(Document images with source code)

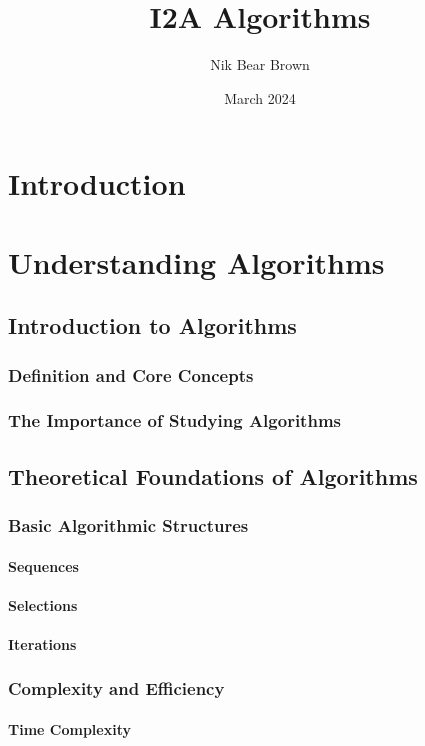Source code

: \documentclass[12pt]{book} %
\title{I2A Algorithms}
\author{Nik Bear Brown}
\date{March 2024}
\begin{document}
\frontmatter
\maketitle
\tableofcontents

\mainmatter
\chapter{Introduction} 

\chapter{Understanding Algorithms}

\section{Introduction to Algorithms}
\subsection{Definition and Core Concepts}
\subsection{The Importance of Studying Algorithms}

\section{Theoretical Foundations of Algorithms}
\subsection{Basic Algorithmic Structures}
\subsubsection{Sequences}
\subsubsection{Selections}
\subsubsection{Iterations}
\subsection{Complexity and Efficiency}
\subsubsection{Time Complexity}
\end{document}
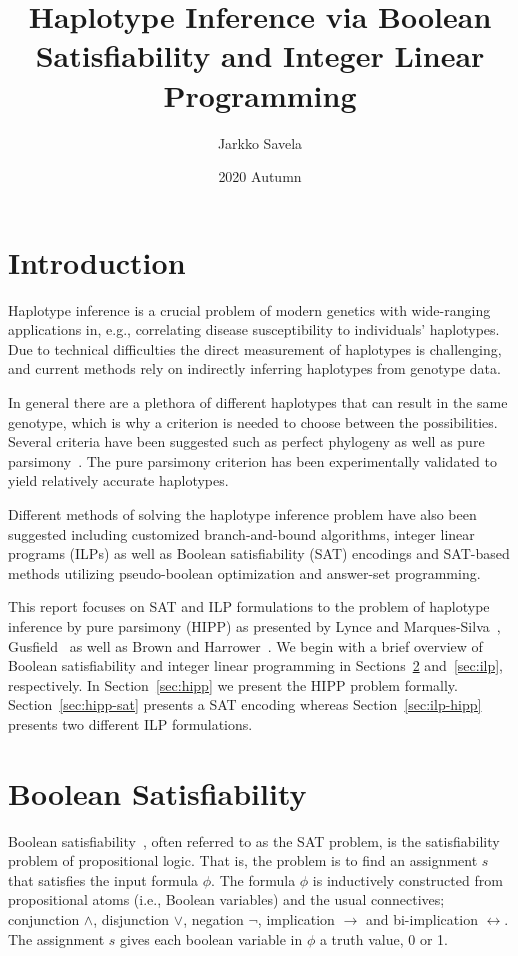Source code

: \documentclass[12pt,a4paper]{article}
\title{Haplotype Inference via Boolean Satisfiability and Integer Linear Programming}
\date{2020 Autumn}
\author{Jarkko Savela}
\begin{document}
\maketitle
\newpage
\tableofcontents
\newpage
{}

\section{Introduction}
Haplotype inference is a crucial problem of modern genetics with wide-ranging applications in, e.g., correlating disease susceptibility to individuals' haplotypes.
Due to technical difficulties the direct measurement of haplotypes is challenging, and current methods rely on indirectly inferring haplotypes from genotype data.

In general there are a plethora of different haplotypes that can result in the same genotype, 
which is why a criterion is needed to choose between the possibilities.
Several criteria have been suggested such as perfect phylogeny as well as pure parsimony~\cite{gusfield2019integer}.
The pure parsimony criterion has been experimentally validated to yield relatively accurate haplotypes.

Different methods of solving the haplotype inference problem have also been suggested including customized branch-and-bound algorithms, integer linear programs (ILPs) as well as Boolean satisfiability (SAT) encodings and SAT-based methods utilizing pseudo-boolean optimization and answer-set programming.

This report focuses on SAT and ILP formulations to the problem of haplotype inference by pure parsimony (HIPP) as presented by Lynce and Marques-Silva~\cite{DBLP:conf/aaai/LynceM06}, Gusfield~\cite{DBLP:conf/cpm/Gusfield03} as well as Brown and Harrower~\cite{DBLP:journals/tcbb/BrownH06}.
We begin with a brief overview of Boolean satisfiability and integer linear programming in Sections~\ref{sec:sat} and~\ref{sec:ilp}, respectively.
In Section~\ref{sec:hipp} we present the HIPP problem formally.
Section~\ref{sec:hipp-sat} presents a SAT encoding whereas 
Section~\ref{sec:ilp-hipp} presents two different ILP formulations. 



\section{Boolean Satisfiability}
\label{sec:sat}
Boolean satisfiability~\cite{DBLP:series/faia/2009-185}, often referred to as the SAT problem, is the satisfiability problem of propositional logic.
That is, the problem is to find an assignment $s$ that satisfies the input formula $\phi$.
The formula $\phi$ is inductively constructed from propositional atoms (i.e., Boolean variables) and the usual connectives; conjunction $\wedge$, disjunction $\vee$, negation $\neg$, implication $\rightarrow$ and bi-implication $\leftrightarrow$.
The assignment $s$ gives each boolean variable in $\phi$ a truth value, 0 or 1.
\end{document}

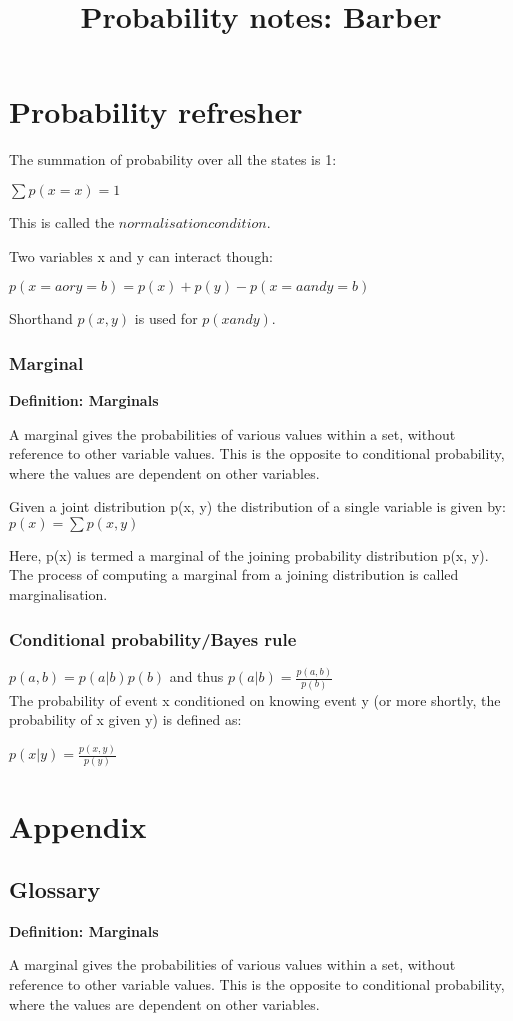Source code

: \documentclass[11pt]{report}
\newcommand{\define}[2] {
  \textbf{Definition: #1}
  \begin{center} #2
\end{center}
}
\begin{document}
\title{Probability notes: Barber}
\maketitle

\chapter{Probability refresher}

The summation of probability over all the states is 1:

$\sum{p(x = x)} = 1$

This is called the $normalisation condition$.

Two variables x and y can interact though:

$p(x = a or y = b) = p(x) + p(y) - p(x = a and y = b)$

Shorthand $p(x, y)$ is used for $p(x and y)$.

\subsection*{Marginal}
\define{Marginals}{A marginal gives the probabilities of various values within a set, without reference to other variable values. This is the opposite to conditional probability, where the values are dependent on other variables.}

Given a joint distribution p(x, y) the distribution of a single variable is given by:
$p(x) = \sum{p(x, y)}$

Here, p(x) is termed a marginal of the joining probability distribution p(x, y). The process of computing a marginal from a joining distribution is called marginalisation.

\subsection*{Conditional probability/Bayes rule}
$p(a, b) = p(a|b)p(b)$ and thus $p(a | b) = \frac{p(a, b)}{p(b)}$ \\
The probability of event x conditioned on knowing event y (or more shortly, the probability of x given y) is defined as:

$p(x | y) = \frac{p(x, y)}{p(y)}$

\chapter{Appendix}

\section{Glossary}

\define{Marginals}{A marginal gives the probabilities of various values within a set, without reference to other variable values. This is the opposite to conditional probability, where the values are dependent on other variables.}
\end{document}
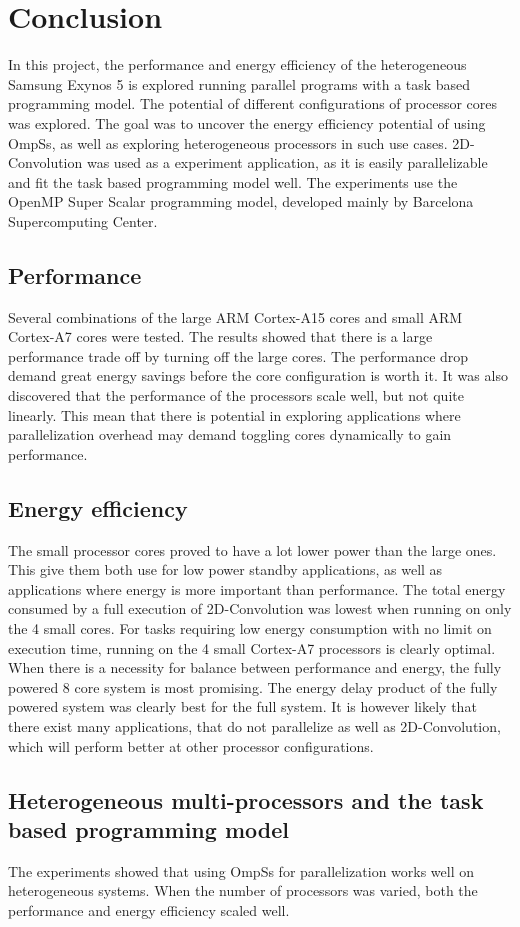 \chapter[Conclusion]{Conclusion}
In this project, the performance and energy efficiency of the heterogeneous Samsung Exynos 5 is explored running parallel programs with a task based programming model.
The potential of different configurations of processor cores was explored.
The goal was to uncover the energy efficiency potential of using OmpSs, as well as exploring heterogeneous processors in such use cases.
2D-Convolution was used as a experiment application, as it is easily parallelizable and fit the task based programming model well.
The experiments use the OpenMP Super Scalar programming model, developed mainly by Barcelona Supercomputing Center.

\section{Performance}
Several combinations of the large ARM Cortex-A15 cores and small ARM Cortex-A7 cores were tested.
The results showed that there is a large performance trade off by turning off the large cores.
The performance drop demand great energy savings before the core configuration is worth it.
It was also discovered that the performance of the processors scale well, but not quite linearly.
This mean that there is potential in exploring applications where parallelization overhead may demand toggling cores dynamically to gain performance.

\section{Energy efficiency}
The small processor cores proved to have a lot lower power than the large ones.
This give them both use for low power standby applications, as well as applications where energy is more important than performance.
The total energy consumed by a full execution of 2D-Convolution was lowest when running on only the 4 small cores.
For tasks requiring low energy consumption with no limit on execution time, running on the 4 small Cortex-A7 processors is clearly optimal.
When there is a necessity for balance between performance and energy, the fully powered 8 core system is most promising.
The energy delay product of the fully powered system was clearly best for the full system.
It is however likely that there exist many applications, that do not parallelize as well as 2D-Convolution, which will perform better at other processor configurations.

\section{Heterogeneous multi-processors and the task based programming model}
The experiments showed that using OmpSs for parallelization works well on heterogeneous systems.
When the number of processors was varied, both the performance and energy efficiency scaled well.
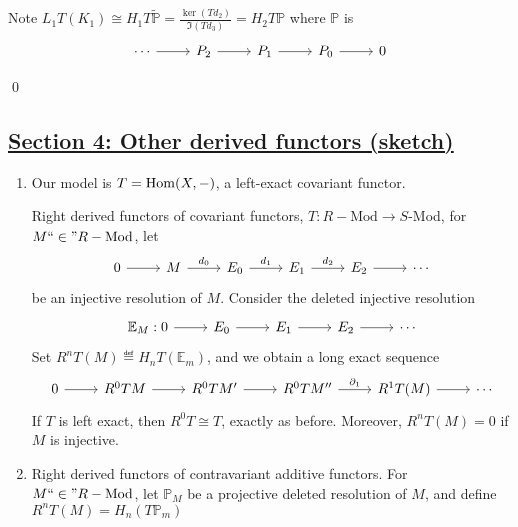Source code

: \documentclass[x11names,reqno,14pt]{extarticle}
\newcommand{\fin}{``\in"}
\newcommand{\RMod}{R-\text{Mod}}
\renewcommand{\P}{\mathbb{P}}
\renewcommand{\E}{\mathbb{E}}
\begin{document}
Note $L_1T(K_1) \cong H_1T\tilde{\P} = \frac{\ker(Td_2)}{\Im(Td_3)} = H_2T\P$
where $\P$ is
\[
\begin{tikzcd}
\cdots\ar[r] & P_2 \ar[r] & P_1 \ar[r] & P_0 \ar[r] & 0 
\end{tikzcd}
\]

\qed

\subsection*{\underline{Section 4: Other derived functors (sketch)}}

\begin{enumerate}[label=(\alph*)]

\item Our model is $T = {\mathrm{Hom}}(X,-)$, a left-exact covariant functor.

Right derived functors of covariant functors, $T:\RMod\to S$-Mod, for $M \fin \RMod$, let 
\[
\begin{tikzcd}
0 \ar[r] & M \ar[r, "d_0"] & E_0 \ar[r, "d_1"] & E_1 \ar[r, "d_2"] & E_2 \ar[r] & \cdots
\end{tikzcd}
\]
be an injective resolution of $M$. Consider the deleted injective resolution
\[
\begin{tikzcd}
\E_M:0 \ar[r] & E_0 \ar[r] & E_1 \ar[r] & E_2 \ar[r] & \cdots 
\end{tikzcd}
\]
Set $R^nT(M) \eqdef H_nT(\E_m)$, and we obtain a long exact sequence
\[
\begin{tikzcd}
0 \ar[r] & R^0TM \ar[r] &R^0TM' \ar[r]& R^0TM'' \ar[r, "\del_1"]& R^1T(M) \ar[r] & \cdots 
\end{tikzcd}
\]
If $T$ is left exact, then $R^0T \cong T$, exactly as before. Moreover, $R^nT(M) = 0$ if $M$ is injective. 

\item Right derived functors of contravariant additive functors. For $M\fin\RMod$, let $\P_M$ be a projective deleted resolution of $M$, and define $R^nT(M) = H_n(T\P_m)$

\end{enumerate}
\end{document}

# [Problem requirements]
Across the records above, show each line containing the word "potential".

# [Response area]
The potential of different configurations of processor cores was explored.
The goal was to uncover the energy efficiency potential of using OmpSs, as well as exploring heterogeneous processors in such use cases.
This mean that there is potential in exploring applications where parallelization overhead may demand toggling cores dynamically to gain performance.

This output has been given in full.